After giving birth via cesarian section at Boca Raton Regional Hospital in September, Ruby Graupera-Cassimiro fell unconscious from a rare amniotic fluid embolism. Doctors attempted to revive her for three hours, and after 45 minutes without a pulse, her family was called into the operating room to say their goodbyes. Just before doctors planned to declare the mother dead, her heart started beating again.

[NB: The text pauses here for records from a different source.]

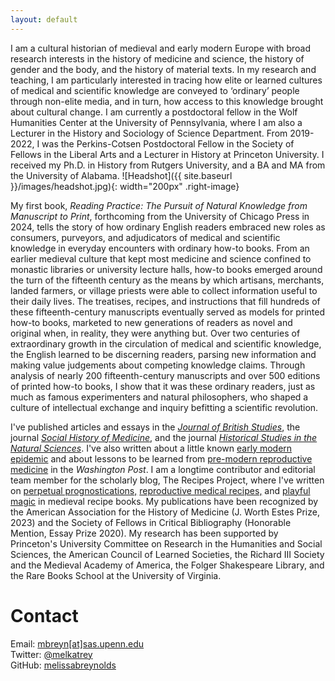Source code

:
 ```yaml
---
layout: default
---
```


I am a cultural historian of medieval and early modern Europe with broad research interests in the
history of medicine and science, the history of gender and the body, and the history of
material texts. In my research and teaching, I am particularly interested in
tracing how elite or learned cultures of medical and scientific knowledge are conveyed
to ‘ordinary’ people through non-elite media, and in turn, how access to this knowledge
brought about cultural change. I am currently a postdoctoral fellow in the Wolf Humanities
Center at the University of Pennsylvania, where I am also a Lecturer in the History and
Sociology of Science Department. From 2019-2022, I was the Perkins-Cotsen Postdoctoral Fellow in the Society of Fellows in
the Liberal Arts and a Lecturer in History at Princeton University. I received my Ph.D.
in History from Rutgers University, and a BA and MA from the University of Alabama. ![Headshot]({{ site.baseurl }}/images/headshot.jpg){: width="200px" .right-image}

My first book, _Reading Practice: The Pursuit of Natural Knowledge from Manuscript to Print_, 
forthcoming from the University of Chicago Press in 2024, tells the story of how ordinary English 
readers embraced new roles as consumers, purveyors, and adjudicators of medical and scientific knowledge 
in everyday encounters with ordinary how-to books. From an earlier medieval culture that kept most medicine 
and science confined to monastic libraries or university lecture halls, how-to books emerged around the turn of 
the fifteenth century as the means by which artisans, merchants, landed farmers, or village priests were able to collect 
information useful to their daily lives. The treatises, recipes, and instructions that fill hundreds of these fifteenth-century 
manuscripts eventually served as models for printed how-to books, marketed to new generations of readers as novel and original when, 
in reality, they were anything but. Over two centuries of extraordinary growth in the circulation of medical and scientific 
knowledge, the English learned to be discerning readers, parsing new information and making value judgements about 
competing knowledge claims. Through analysis of nearly 200 fifteenth-century manuscripts and over 500 editions of 
printed how-to books, I show that it was these ordinary readers, just as much as famous experimenters and natural 
philosophers, who shaped a culture of intellectual exchange and inquiry befitting a scientific revolution.


I've published articles and essays in the [_Journal of British Studies_](https://www.cambridge.org/core/journals/journal-of-british-studies/article/here-is-a-good-boke-to-lerne-practical-books-the-coming-of-the-press-and-the-search-for-knowledge-ca-14001560/8217EBC4F6CE53F1084709587B7C2E12/share/a024150fe1501e59df5b45628147fdd3df550196), 
the journal [_Social History of Medicine_](https://academic.oup.com/shm/advance-article/doi/10.1093/shm/hkaa099/6414565?guestAccessKey=db1ad51c-c6a4-4a92-8fbd-1cbc811da01d), and 
the journal [_Historical Studies in the Natural Sciences_](/HSNS5204_03_Reynolds.pdf). I've also written
about a little known [early modern epidemic](https://www.washingtonpost.com/outlook/2020/03/18/communication-failures-pandemic-can-be-catastrophic/)
and about lessons to be learned from [pre-modern reproductive medicine](https://www.washingtonpost.com/outlook/2019/05/09/key-lowering-americas-high-rates-maternal-mortality/) in the _Washington Post_. 
I am a longtime contributor and editorial team member for the scholarly blog, The Recipes Project,
where I've written on [perpetual prognostications,](https://recipes.hypotheses.org/17522)
[reproductive medical recipes,](https://recipes.hypotheses.org/15134) and [playful magic](https://recipes.hypotheses.org/14220) 
in medieval recipe books. My publications have been recognized by the American Association for the History of Medicine (J. Worth Estes Prize, 2023) 
and the Society of Fellows in Critical Bibliography (Honorable Mention, Essay Prize 2020).
My research has been supported by Princeton's University Committee on Research in the Humanities and Social Sciences, the American Council of Learned Societies, the Richard III Society and the Medieval
Academy of America, the Folger Shakespeare Library, and the Rare Books School at the
University of Virginia.



# Contact

Email: [mbreyn[at]sas.upenn.edu](mailto:mbreyn@sas.upenn.edu)  
Twitter: [@melkatrey](http://www.twitter.com/melkatrey)  
GitHub: [melissabreynolds](https://www.github.com/melissabreynolds)

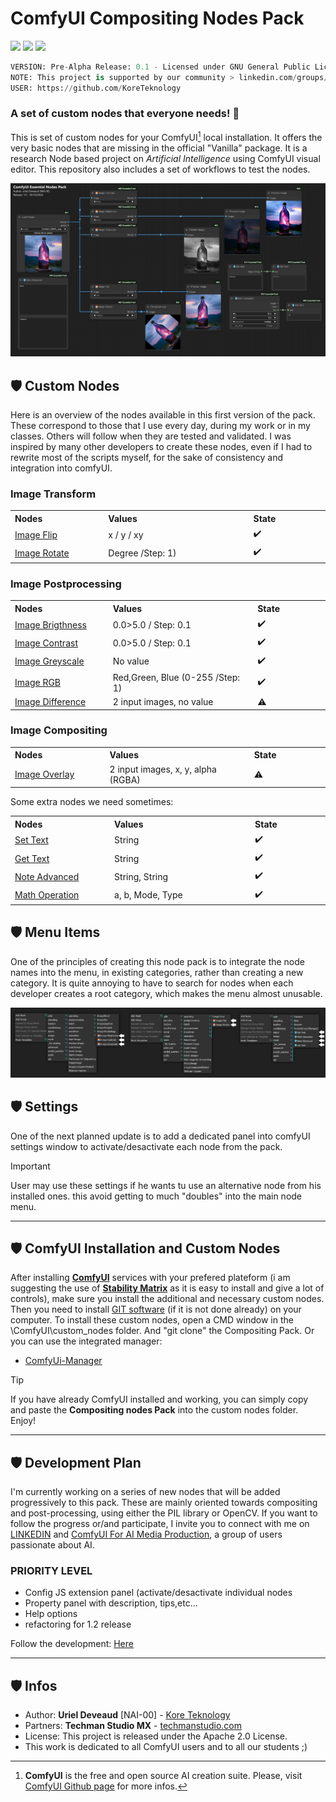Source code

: # ComfyUI Compositing Nodes Pack

<img src="https://img.shields.io/badge/ComfyUI-0.2.6+-green" /> <img src="https://img.shields.io/badge/Custom-Nodes-blue" /> <img src="https://img.shields.io/badge/NAI-00-ffae00" />
```py
VERSION: Pre-Alpha Release: 0.1 - Licensed under GNU General Public License V3
NOTE: This project is supported by our community > linkedin.com/groups/13109092/
USER: https://github.com/KoreTeknology
```

### A set of custom nodes that everyone needs! 🎃

This is set of custom nodes for your ComfyUI[^1] local installation. It offers the very basic nodes that are missing in the official "Vanilla" package.
It is a research Node based project on *Artificial Intelligence* using ComfyUI visual editor. This repository also includes a set of workflows to test the nodes.

<img alt="essential Nodes Pack NODES" src="/media/screenshot_CENP_nodes.png">

## 🛡️ Custom Nodes

Here is an overview of the nodes available in this first version of the pack. These correspond to those that I use every day, during my work or in my classes. Others will follow when they are tested and validated. I was inspired by many other developers to create these nodes, even if I had to rewrite most of the scripts myself, for the sake of consistency and integration into comfyUI.

### Image Transform

<table>
<tr><th align="left", width="250">Nodes</th><th align="left", width="432">Values</th><th align="left", width="200">State</th></tr>
<tr><td><a href="/">Image Flip</a></td><td align="left">x / y / xy</td><td align="left">✔️</td></tr>
<tr><td><a href="/">Image Rotate</a></td><td align="left">Degree /Step: 1)</td><td align="left">✔️</td></tr>
</table>

### Image Postprocessing

<table>
<tr><th align="left", width="250">Nodes</th><th align="left", width="432">Values</th><th align="left", width="200">State</th></tr>
<tr><td><a href="/">Image Brigthness</a></td><td align="left">0.0>5.0 / Step: 0.1</td><td align="left">✔️</td></tr>
<tr><td><a href="/">Image Contrast</a></td><td align="left">0.0>5.0 / Step: 0.1</td><td align="left">✔️</td></tr>
<tr><td><a href="/">Image Greyscale</a></td><td align="left">No value</td><td align="left">✔️</td></tr>
<tr><td><a href="/">Image RGB</a></td><td align="left">Red,Green, Blue (0-255 /Step: 1)</td><td align="left">✔️</td></tr>
<tr><td><a href="/">Image Difference</a></td><td align="left">2 input images, no value</td><td align="left">⚠️</td></tr>
</table>

### Image Compositing

<table>
<tr><th align="left", width="250">Nodes</th><th align="left", width="432">Values</th><th align="left", width="200">State</th></tr>
<tr><td><a href="/">Image Overlay</a></td><td align="left">2 input images, x, y, alpha (RGBA)</td><td align="left">⚠️</td></tr>
</table>

Some extra nodes we need sometimes:

<table>
<tr><th align="left", width="250">Nodes</th><th align="left", width="432">Values</th><th align="left", width="200">State</th></tr>
<tr><td><a href="/">Set Text</a></td><td align="left">String</td><td align="left">✔️</td></tr>
<tr><td><a href="/">Get Text</a></td><td align="left">String</td><td align="left">✔️</td></tr>
<tr><td><a href="/">Note Advanced</a></td><td align="left">String, String</td><td align="left">✔️</td></tr>
<tr><td><a href="/">Math Operation</a></td><td align="left">a, b, Mode, Type</td><td align="left">✔️</td></tr>
</table>

## 🛡️ Menu Items

One of the principles of creating this node pack is to integrate the node names into the menu, in existing categories, rather than creating a new category. It is quite annoying to have to search for nodes when each developer creates a root category, which makes the menu almost unusable.

<img alt="essential Nodes Pack MENUS" src="/media/screenshot_CENP_menu.png">

## 🛡️ Settings

One of the next planned update is to add a dedicated panel into comfyUI settings window to activate/desactivate each node from the pack. 

> [!IMPORTANT]
> User may use these settings if he wants tu use an alternative node from his installed ones. this avoid getting to much "doubles" into the main node menu.

---

## 🛡️ ComfyUI Installation and Custom Nodes

After installing [**ComfyUI**](https://github.com/comfyanonymous/ComfyUI) services with your prefered plateform (i am suggesting the use of [**Stability Matrix**](https://github.com/LykosAI/StabilityMatrix) as it is easy to install and give a lot of controls), make sure you install the additional and necessary custom nodes. Then you need to install [GIT software](https://git-scm.com/) (if it is not done already) on your computer. To install these custom nodes, open a CMD window in the \ComfyUI\custom_nodes folder. And "git clone" the Compositing Pack. Or you can use the integrated manager:

- [ComfyUi-Manager](https://github.com/ltdrdata/ComfyUI-Manager)

> [!TIP]
> If you have already ComfyUI installed and working, you can simply copy and paste the **Compositing nodes Pack** into the custom nodes folder. Enjoy!

---

## 🛡️ Development Plan

I'm currently working on a series of new nodes that will be added progressively to this pack. These are mainly oriented towards compositing and post-processing, using either the PIL library or OpenCV.
If you want to follow the progress or/and participate, I invite you to connect with me on [LINKEDIN](https://www.linkedin.com/in/urieldeveaud/) and [ComfyUI For AI Media Production](https://www.linkedin.com/groups/13109092/), a group of users passionate about AI.

### PRIORITY LEVEL
* Config JS extension panel (activate/desactivate individual nodes
* Property panel with description, tips,etc...
* Help options 
* refactoring for 1.2 release

Follow the development: [Here](DEV.md)

---
## 🛡️ Infos

* Author: **Uriel Deveaud** [NAI-00] - [Kore Teknology](https://github.com/KoreTeknology)
* Partners: **Techman Studio MX** - [techmanstudio.com](https://techmanstudio.com.mx/)
* License: This project is released under the Apache 2.0 License.
* This work is dedicated to all ComfyUI users and to all our students ;)

[^1]: **ComfyUI** is the free and open source AI creation suite. Please, visit [ComfyUI Github page](https://github.com/comfyanonymous/ComfyUI) for more infos.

"She spontaneously resuscitated," Boca Raton Regional Hospital spokesman Thomas Chakurda told ABC News. "We had brought the family in. We had announced to them that we had done all we could."

Doctors are calling Graupera-Cassimiro's survival a "miracle," and despite being without a pulse for 45 minutes, she has not suffered any neurological damage.

"Had [doctors] maybe stopped before the 45 minutes of compressions—I mean, I don't know. All I know is that I'm grateful to be here," Graupera-Cassimiro told the Sun Sentinel. "I don't know why I was given this opportunity, but I'm very grateful for it."

Health officials confirmed to the Associated Press that the amniotic fluid embolism—which occurs when amniotic fluid leaks into the blood stream, leading to blood clots and cardiac arrest—suffered by Graupera-Cassimiro is not completely understood by doctors and is usually fatal.

"Today she is the picture of health," Chakurda told the wire service.